Tuesday, September 26, 2006

No "glocal" city

Chennai, like many other Indian cities, is going global. I am provoked to provide this cliched view of a city (that has had a rather long international association from the days of the somewhat disreputable Robert Clive) because there is now a visible post-independence population of "foreigners" here, all of whom have to literally breathe the local air, join the powerless pedestrians, use the roads, weave past obstacles and generally avoid being run over.

There are many who have to put up only with item number one. That is the air. Everything else one can buy in a "cleaned up" form.

This is something of an irony for the Hyundais, the Mitsubishis, the Fords, the Suzukis, the Fiats, Mercedes, BMW, Audi (and any other automobile company that will come to India), because they are all eagerly setting up automobile plants. These companies achieve the depressingly negative outcome of adding to global warming and reducing, ironically, the level of mobility in the city by crowding out cyclists and buses, while promoting gridlock.

To that list of course, one must add the local manufacturers of cars (Tatas...) and motorised scooters and bikes a few hundred of which hit the city roads everyday.

On Monday, I just missed taking a picture of a group of people of African origin being escorted across the road by an autorickshaw driver. It was a funny scene. The auto man had his hand raised in a gesture of helpless pleading as the flock of ageing visitors followed him. Everyone was nervous in the group. Not without reason, because motorists are usually impatient on the somewhat wide road with the red lights. Pedestrian crossings are usually ignored and there are no major subways available for several kilometres (between LIC and, say, Safire). This scene at the Spencer's Junction on Anna Salai (the famous Mount Road of yore) is, incidentally, supposed to be monitored by police closed circuit satellite television! Take it from me, it is money down the drain.
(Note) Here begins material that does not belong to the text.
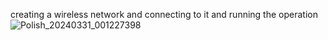 creating a wireless network and connecting to it and running the operation
![Polish_20240331_001227398](https://github.com/Mr-Banana-2045/Nudemcu_local/assets/109140672/e84055e1-3661-40a9-b44a-e0d3fa6db1bc)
The system does not work.

This is just my point. This city of flashy cars and discotheques is hopelessly barbaric when it comes to the roads. Yet, few businesses that set up here appear concerned about their impacts on the already deteriorating quality of life. I am not asking for their understanding. I am demanding that they realise social responsibility. I am not also xenophobic. It is just that we have a lot of problems from ignorant, unregulated, corrupt, unaccountable and completely greedy domestic businesses. We don't need further input of irresponsible capital powered by the deliberately weak state of the rupee and the seemingly insatiable appetite of Indian consumers to add to the chaos.